と言っても大したことではない。いつもの戦場と街の距離は近い。戦いが終わり死んだものの処理をしたら帰る。それだけの話だ。
だが、街の人間は毎週毎週行われることだというのに、飽きもせずに帰ってくる者たちを待っていた。
自分の大切な人が生きて帰ってくることを悲痛な顔で祈りながら待っていた。
この世界は常に死が側にある世界だった。昨日仲良く会話をした人間が次の日にも生きていてまた話を出来る保障なんて存在しない世界だった。
人はいつ死んでも不思議ではなかったのだ。
例えばだ。食料事情は厳しかった。毎年毎年、餓死する者が一定数はいた。
王様も努力はしているのだろう。だが、必ず毎年餓死者は出た。私も努力をして農業チート出来ないか試してみたりもしたが、付け焼き刃の知識ではほぼ何の役にも立たなかった。
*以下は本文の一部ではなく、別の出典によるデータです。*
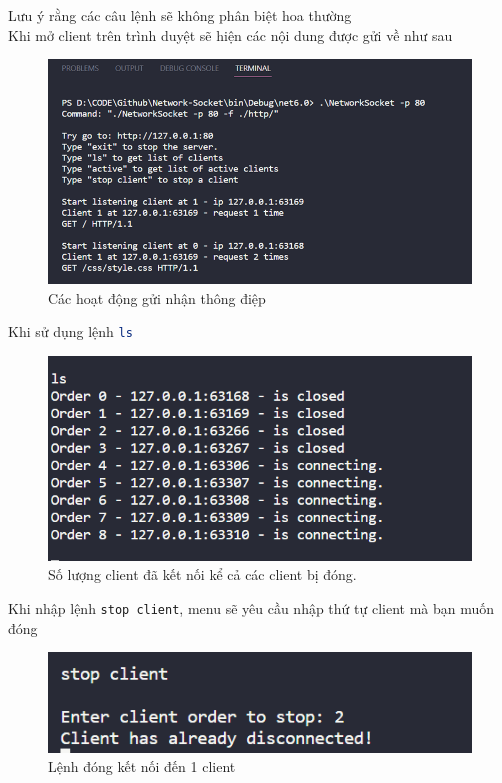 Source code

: \documentclass[14pt, a4paper]{extarticle}
\newcommand{\shell}[1]{\lstinline[language=bash, basicstyle=\color{orange!40!black}\large\ttfamily,
keywordstyle=\color{blue},
commentstyle=\color{green!50!black},]{#1}}
\begin{document}
Lưu ý rằng các câu lệnh sẽ không phân biệt hoa thường\\

Khi mở client trên trình duyệt sẽ hiện các nội dung được gửi về như sau\\
\begin{figure}[H]
    \begin{center}
        \includegraphics{PicGuide/Success.png}
        \caption{Các hoạt động gửi nhận thông điệp}
    \end{center}
\end{figure}
Khi sử dụng lệnh \shell{ls}\\
\begin{figure}[H]
    \begin{center}
        \includegraphics{PicGuide/LS.png}
        \caption{Số lượng client đã kết nối kể cả các client bị đóng.}
    \end{center}
\end{figure}
Khi nhập lệnh \shell{stop client}, menu sẽ yêu cầu nhập thứ tự client mà bạn muốn đóng\\
\begin{figure}[H]
    \begin{center}
        \includegraphics{PicGuide/Stop Client.png}
        \caption{Lệnh đóng kết nối đến 1 client}
    \end{center}
\end{figure}
\end{document}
少しだけ貢献できたこともあるのだ。二毛作を提案してほんの少しだけ食料事情はマシになったのだ。だが、餓死者の数は何故か減らなかった。
食料の奪い合いでの殺し合いこそ起こらなかったものの、毎年餓死者は出ていた。そして、誰が餓死するかを最終的に選ぶのは王様の役割だった。家族で誰が死ぬかを決めきれなければ王様が指名して死ぬ相手を決めていた。そんなことを王様はずっとずっと続けていた。
それを知ったときは思ったよ。
ああ、最悪の役割だなって。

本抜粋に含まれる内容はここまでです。